When President Trump directed his vice president to lead a group of officials tasked with addressing the nation’s looming coronavirus crisis, Mike Pence commenced the group’s first meeting in a most appropriate manner: He began with prayer.
A photo surfaced of the February 26 meeting, showing the task force meeting in Pence’s office, with their heads bowed and the vice president leading the group in prayer. And the Left, which has spared no effort in the past to ridicule the Pence’s well-documented Christian faith, was right on top of it.
“We are so screwed,” wrote Thomas Chatterton Williams, a columnist for Harper’s Magazine, in his lead-off tweet. “They’re treating this disease with the seriousness and urgency they bring to gun violence,” Williams wrote in a followup Twitter post. “While some are taking solace in the thought that this administration — which disbanded the CDC pandemic team in 2018 — performatively prays for the camera, this is a chilling window into their actual epidemiological unpreparedness and incompetence.”

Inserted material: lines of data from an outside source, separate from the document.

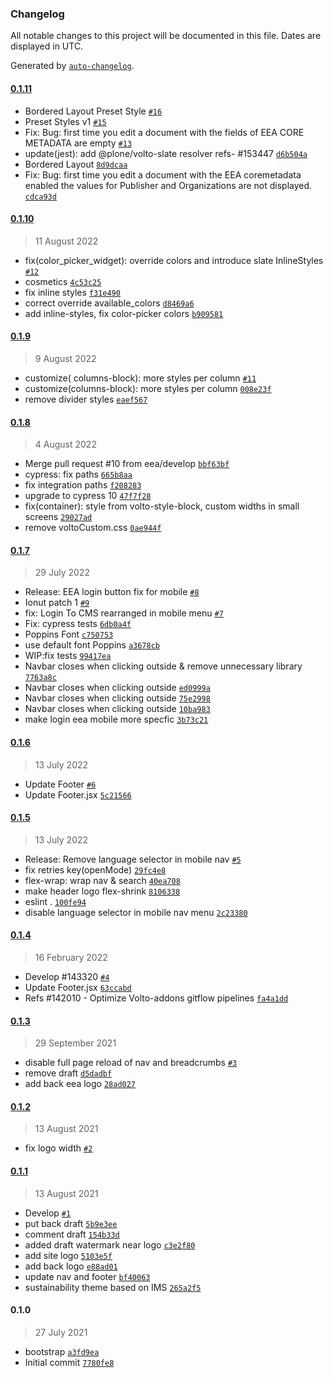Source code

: ### Changelog

All notable changes to this project will be documented in this file. Dates are displayed in UTC.

Generated by [`auto-changelog`](https://github.com/CookPete/auto-changelog).

#### [0.1.11](https://github.com/eea/volto-sustainability-theme/compare/0.1.10...0.1.11)

- Bordered Layout Preset Style [`#16`](https://github.com/eea/volto-sustainability-theme/pull/16)
- Preset Styles v1 [`#15`](https://github.com/eea/volto-sustainability-theme/pull/15)
- Fix:  Bug: first time you edit a document with the fields of EEA CORE METADATA are empty [`#13`](https://github.com/eea/volto-sustainability-theme/pull/13)
- update(jest): add @plone/volto-slate resolver refs- #153447 [`d6b504a`](https://github.com/eea/volto-sustainability-theme/commit/d6b504a56bb9fb36ae4c7c77fb45967562a71b43)
- Bordered Layout [`8d9dcaa`](https://github.com/eea/volto-sustainability-theme/commit/8d9dcaaed56ec2b60e31e10a6444a30646f87d8d)
- Fix:  Bug: first time you edit a document with the EEA coremetadata enabled the values for Publisher and Organizations are not displayed. [`cdca93d`](https://github.com/eea/volto-sustainability-theme/commit/cdca93d57fae005afbcfc652f0ec0f71d44c5451)

#### [0.1.10](https://github.com/eea/volto-sustainability-theme/compare/0.1.9...0.1.10)

> 11 August 2022

- fix(color_picker_widget): override colors and introduce slate InlineStyles [`#12`](https://github.com/eea/volto-sustainability-theme/pull/12)
- cosmetics [`4c53c25`](https://github.com/eea/volto-sustainability-theme/commit/4c53c25c1a1c5f5f16499bd99e9b37195ce3239e)
- fix inline styles [`f31e490`](https://github.com/eea/volto-sustainability-theme/commit/f31e49013ff9c683c785ce71bb754d68388e49be)
- correct override available_colors [`d8469a6`](https://github.com/eea/volto-sustainability-theme/commit/d8469a6af62b3259833b8e60655a581d5ecff298)
- add inline-styles, fix color-picker colors [`b909581`](https://github.com/eea/volto-sustainability-theme/commit/b9095815dec3d61b7b71365d071bd9969bfc72eb)

#### [0.1.9](https://github.com/eea/volto-sustainability-theme/compare/0.1.8...0.1.9)

> 9 August 2022

- customize( columns-block): more styles per column [`#11`](https://github.com/eea/volto-sustainability-theme/pull/11)
- customize(columns-block): more styles per column [`008e23f`](https://github.com/eea/volto-sustainability-theme/commit/008e23f6a9714289833457be56f3dace62817551)
- remove divider styles [`eaef567`](https://github.com/eea/volto-sustainability-theme/commit/eaef567378103f2ec6d6584deecde1b114601ecc)

#### [0.1.8](https://github.com/eea/volto-sustainability-theme/compare/0.1.7...0.1.8)

> 4 August 2022

- Merge pull request #10 from eea/develop [`bbf63bf`](https://github.com/eea/volto-sustainability-theme/commit/bbf63bfe72e9d7e6f6a1bb5e06b96f852a6ce0e5)
- cypress: fix paths [`665b8aa`](https://github.com/eea/volto-sustainability-theme/commit/665b8aa22f8fba53b4c5c7a9f7302f9e0d7e7994)
- fix integration paths [`f208283`](https://github.com/eea/volto-sustainability-theme/commit/f208283a27d71cd62b5151a1a870e11160d504d4)
- upgrade to cypress 10 [`47f7f28`](https://github.com/eea/volto-sustainability-theme/commit/47f7f286602859e982e849c5d5a16d1ba83c703a)
- fix(container): style from volto-style-block, custom widths in small screens [`29027ad`](https://github.com/eea/volto-sustainability-theme/commit/29027adddd0aa13713a22cda7fe4f34d877b55df)
- remove voltoCustom.css [`0ae944f`](https://github.com/eea/volto-sustainability-theme/commit/0ae944fab8fe2ea91d83fdf0302fc7a512639315)

#### [0.1.7](https://github.com/eea/volto-sustainability-theme/compare/0.1.6...0.1.7)

> 29 July 2022

- Release: EEA login button fix for mobile [`#8`](https://github.com/eea/volto-sustainability-theme/pull/8)
- Ionut patch 1 [`#9`](https://github.com/eea/volto-sustainability-theme/pull/9)
- fix: Login To CMS rearranged in mobile menu [`#7`](https://github.com/eea/volto-sustainability-theme/pull/7)
- Fix: cypress tests [`6db0a4f`](https://github.com/eea/volto-sustainability-theme/commit/6db0a4fc830c4a84b593ade67968b88af4f61c52)
- Poppins Font [`c750753`](https://github.com/eea/volto-sustainability-theme/commit/c750753683e4a1edccc7318cb208749b54604e81)
- use default font Poppins [`a3678cb`](https://github.com/eea/volto-sustainability-theme/commit/a3678cb5a3633b6412c193e8cf2de8b6326ac714)
- WIP:fix tests [`99417ea`](https://github.com/eea/volto-sustainability-theme/commit/99417eab88aa2ebfa657fd96af18c666f59e0fca)
- Navbar closes when clicking outside & remove unnecessary library [`7763a8c`](https://github.com/eea/volto-sustainability-theme/commit/7763a8ccddf21489f9d7ff4219c0036c8ef98a57)
- Navbar closes when clicking outside [`ed0999a`](https://github.com/eea/volto-sustainability-theme/commit/ed0999a2729af64d94bdd6cfdc53daddc23b6a39)
- Navbar closes when clicking outside [`75e2998`](https://github.com/eea/volto-sustainability-theme/commit/75e299856f4bc9532eeb139804a4c8f657a76a71)
- Navbar closes when clicking outside [`10ba983`](https://github.com/eea/volto-sustainability-theme/commit/10ba9832f36125688e5c431021ea67eb7f450a70)
- make login eea mobile more specfic [`3b73c21`](https://github.com/eea/volto-sustainability-theme/commit/3b73c215bd1812d2e237229763dd280697a087c2)

#### [0.1.6](https://github.com/eea/volto-sustainability-theme/compare/0.1.5...0.1.6)

> 13 July 2022

- Update Footer [`#6`](https://github.com/eea/volto-sustainability-theme/pull/6)
- Update Footer.jsx [`5c21566`](https://github.com/eea/volto-sustainability-theme/commit/5c2156647ddb2e5ce1d112fb16b986440729adfe)

#### [0.1.5](https://github.com/eea/volto-sustainability-theme/compare/0.1.4...0.1.5)

> 13 July 2022

- Release: Remove language selector in mobile nav [`#5`](https://github.com/eea/volto-sustainability-theme/pull/5)
- fix retries key(openMode) [`29fc4e8`](https://github.com/eea/volto-sustainability-theme/commit/29fc4e8351ad68a29838cbe0525959f4e375f0b0)
- flex-wrap: wrap nav & search [`40ea708`](https://github.com/eea/volto-sustainability-theme/commit/40ea708a1ae5a0445ed314b16da79bf73033c58e)
- make header logo flex-shrink [`8106338`](https://github.com/eea/volto-sustainability-theme/commit/810633871b332cd6e82b685333db9c79170b3ce9)
- eslint . [`100fe94`](https://github.com/eea/volto-sustainability-theme/commit/100fe94daf7d0fab4b6baa3436619f3ee49653b2)
- disable language selector in mobile nav menu [`2c23380`](https://github.com/eea/volto-sustainability-theme/commit/2c23380239730478b60898cb1f9a88479c33d629)

#### [0.1.4](https://github.com/eea/volto-sustainability-theme/compare/0.1.3...0.1.4)

> 16 February 2022

- Develop #143320 [`#4`](https://github.com/eea/volto-sustainability-theme/pull/4)
- Update Footer.jsx [`63ccabd`](https://github.com/eea/volto-sustainability-theme/commit/63ccabd6a23ff9055027d8120a4045081eaa536b)
- Refs #142010 - Optimize Volto-addons gitflow pipelines [`fa4a1dd`](https://github.com/eea/volto-sustainability-theme/commit/fa4a1ddacbc5d5506a3d96e3a4d61fa2fa296a2c)

#### [0.1.3](https://github.com/eea/volto-sustainability-theme/compare/0.1.2...0.1.3)

> 29 September 2021

- disable full page reload of nav and breadcrumbs [`#3`](https://github.com/eea/volto-sustainability-theme/pull/3)
- remove draft [`d5dadbf`](https://github.com/eea/volto-sustainability-theme/commit/d5dadbfc3f65a9c58783ca667a53cd4454a713ef)
- add back eea logo [`28ad027`](https://github.com/eea/volto-sustainability-theme/commit/28ad0271a491c86262b53de87cd453cdc11fe5a3)

#### [0.1.2](https://github.com/eea/volto-sustainability-theme/compare/0.1.1...0.1.2)

> 13 August 2021

- fix logo width [`#2`](https://github.com/eea/volto-sustainability-theme/pull/2)

#### [0.1.1](https://github.com/eea/volto-sustainability-theme/compare/0.1.0...0.1.1)

> 13 August 2021

- Develop [`#1`](https://github.com/eea/volto-sustainability-theme/pull/1)
- put back draft [`5b9e3ee`](https://github.com/eea/volto-sustainability-theme/commit/5b9e3ee0daa589315df996369a97c384bb0579ee)
- comment draft [`154b33d`](https://github.com/eea/volto-sustainability-theme/commit/154b33df03b879b24c3cb6783411508d7e23cc64)
- added draft watermark near logo [`c3e2f80`](https://github.com/eea/volto-sustainability-theme/commit/c3e2f80e641ca807f3195606d151d17048f021df)
- add site logo [`5103e5f`](https://github.com/eea/volto-sustainability-theme/commit/5103e5fb0222989b228339dbb3476bde85028e9e)
- add back logo [`e88ad01`](https://github.com/eea/volto-sustainability-theme/commit/e88ad014c41516b0b05c7e691b3e3147dae50376)
- update nav and footer [`bf40063`](https://github.com/eea/volto-sustainability-theme/commit/bf40063ed8f6d0ae0549d3e3c83df808e73c990b)
- sustainability theme based on IMS [`265a2f5`](https://github.com/eea/volto-sustainability-theme/commit/265a2f5d3a55a37139030cc08f791f71fc36a8f5)

#### 0.1.0

> 27 July 2021

- bootstrap [`a3fd9ea`](https://github.com/eea/volto-sustainability-theme/commit/a3fd9eac5a83d2bf756934052daf3ed96f6ab17b)
- Initial commit [`7780fe8`](https://github.com/eea/volto-sustainability-theme/commit/7780fe8169e10643fb794d5fecc4ead1bf9e5f0f)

Williams was followed by Hemant Mehta, a columnist for Patheos.com’s “Friendly Atheist” blog, who mockingly accused Pence and his team of “Attempting to Pray Away” the coronavirus. “What else did anyone expect?” wrote Mehta asked. “Science? Reason? Something sensible? Of course not. If this virus truly becomes a pandemic, we’re at the mercy of people delusional enough to think their pleas to God will fix the problem. The same God who presumably created the virus, at least in their minds, will somehow make sure it hurts only a handful of Americans … and a ton of Chinese people.”
Democrat-Socialist presidential candidate Bernie Sanders weighed in, responding with the word “disgusting,” along with the opportunistic — and wildly inaccurate — tweet: “Trump’s plan for the coronavirus so far: — Cut winter heating assistance for the poor — Have VP Pence, who wanted to ‘pray away’ HIV epidemic, oversee the response — Let ex-pharma lobbyist Alex Azar refuse to guarantee affordable vaccines to all.”
By contrast, Marc Siegel, a professor of medicine at New York University, affirmed the Trump administration’s response to the coronavirus. “I’ve been handling these emerging contagions for about twenty years now, and I have to tell you, I’ve never seen one handled better,” Siegel told Breitbart News. He emphasized that the task force is composed of “really top players,” and praised the administration’s actions thus far, including “restricting travel, isolating patients who are sick, and trying to cut down on contact. It’s a very hard thing to do when people are pouring in from all over the world.”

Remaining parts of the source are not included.